Итак, брачное предложение Римме я вроде бы сделал, теперь нужно было довести мои посягательства до сведения ее сестер, трогательно выполнявших по отношению к ней роль коллективной матери. Постеснявшись явиться пред их очи (сестер было целых четыре), я прибегнул к способу эпистолярному и послал им всем (а также старшей из Римминых племянниц) стихотворное извещение по адресу «Савельевский пер., дом 8» такого содержания:
Хоть слова мои, словно бритва, остры
И характер едче едкого дыма —
Осмелюсь просить я руки сестры
И тетушки вашей, Риммы.
Ведь я хороший, в конце концов,
Проверенный, не из пьяниц,
Я годен даже в разряд отцов
Грядущих кузин и племянниц.
Должен сразу сказать: обещание, прозвучавшее в последних двух строках, не претворилось в жизнь по обоюдному согласию; причины тому были чисто социальные, а если конкретней, просто бытовые.

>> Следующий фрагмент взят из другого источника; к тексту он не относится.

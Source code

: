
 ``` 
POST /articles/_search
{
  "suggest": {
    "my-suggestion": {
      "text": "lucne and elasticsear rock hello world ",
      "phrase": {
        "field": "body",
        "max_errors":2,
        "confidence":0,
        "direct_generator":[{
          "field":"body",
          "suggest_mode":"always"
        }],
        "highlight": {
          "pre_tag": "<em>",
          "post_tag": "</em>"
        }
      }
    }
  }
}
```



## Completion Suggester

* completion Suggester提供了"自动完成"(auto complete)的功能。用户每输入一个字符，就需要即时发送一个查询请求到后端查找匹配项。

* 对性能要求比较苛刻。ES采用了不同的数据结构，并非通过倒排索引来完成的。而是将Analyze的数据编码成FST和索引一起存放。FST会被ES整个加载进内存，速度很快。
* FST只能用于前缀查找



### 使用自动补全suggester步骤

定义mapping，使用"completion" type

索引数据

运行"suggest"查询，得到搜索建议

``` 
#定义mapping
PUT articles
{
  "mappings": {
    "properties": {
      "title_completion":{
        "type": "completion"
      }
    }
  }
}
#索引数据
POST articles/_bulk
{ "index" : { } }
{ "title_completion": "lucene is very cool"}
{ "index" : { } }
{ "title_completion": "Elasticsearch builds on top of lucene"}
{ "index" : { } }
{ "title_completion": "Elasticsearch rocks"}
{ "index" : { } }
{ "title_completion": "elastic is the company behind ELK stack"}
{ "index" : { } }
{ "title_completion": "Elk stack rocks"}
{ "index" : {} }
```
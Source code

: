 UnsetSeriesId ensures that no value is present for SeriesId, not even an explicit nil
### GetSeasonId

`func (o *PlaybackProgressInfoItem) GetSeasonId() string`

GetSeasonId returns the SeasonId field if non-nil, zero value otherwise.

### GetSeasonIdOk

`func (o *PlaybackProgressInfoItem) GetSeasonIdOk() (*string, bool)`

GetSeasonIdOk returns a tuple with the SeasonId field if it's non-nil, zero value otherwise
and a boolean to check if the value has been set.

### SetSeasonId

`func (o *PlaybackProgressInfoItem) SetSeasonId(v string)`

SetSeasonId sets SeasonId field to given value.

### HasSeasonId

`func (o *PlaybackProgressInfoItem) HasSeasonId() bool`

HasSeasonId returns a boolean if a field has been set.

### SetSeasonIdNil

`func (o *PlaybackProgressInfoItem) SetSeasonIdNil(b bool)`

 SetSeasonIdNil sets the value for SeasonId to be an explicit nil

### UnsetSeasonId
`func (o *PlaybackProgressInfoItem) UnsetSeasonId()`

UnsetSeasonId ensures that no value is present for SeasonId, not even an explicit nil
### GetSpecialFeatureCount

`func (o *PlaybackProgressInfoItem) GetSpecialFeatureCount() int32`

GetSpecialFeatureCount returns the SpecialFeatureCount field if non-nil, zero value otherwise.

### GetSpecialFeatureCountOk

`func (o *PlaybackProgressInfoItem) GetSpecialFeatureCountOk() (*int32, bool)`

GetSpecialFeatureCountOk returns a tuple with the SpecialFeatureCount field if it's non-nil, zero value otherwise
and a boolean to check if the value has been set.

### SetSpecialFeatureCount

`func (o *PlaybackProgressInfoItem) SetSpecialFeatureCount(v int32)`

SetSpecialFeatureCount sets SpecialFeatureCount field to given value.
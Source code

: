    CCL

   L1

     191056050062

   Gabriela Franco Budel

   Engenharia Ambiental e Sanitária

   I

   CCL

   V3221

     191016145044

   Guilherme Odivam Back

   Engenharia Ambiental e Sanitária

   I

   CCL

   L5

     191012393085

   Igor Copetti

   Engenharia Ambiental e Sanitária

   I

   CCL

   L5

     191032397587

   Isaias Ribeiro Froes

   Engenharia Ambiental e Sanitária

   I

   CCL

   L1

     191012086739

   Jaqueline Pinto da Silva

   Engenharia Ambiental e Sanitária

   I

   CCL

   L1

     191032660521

Впрочем, мы жили не хуже, а быть может, даже немного лучше большинства сограждан, и когда, с присущим мне изяществом слога, я делал предложение, в голове у меня, наверняка крутились самые серьезные мысли насчет потомства, поддерживаемые, вероятно, и тем, что почти каждый день видел это самое «потомство» у себя в классе и кое-кого готов был, под настроение, назвать сыном или дочерью. Однако, увы, обстоятельства оказались сильнее меня…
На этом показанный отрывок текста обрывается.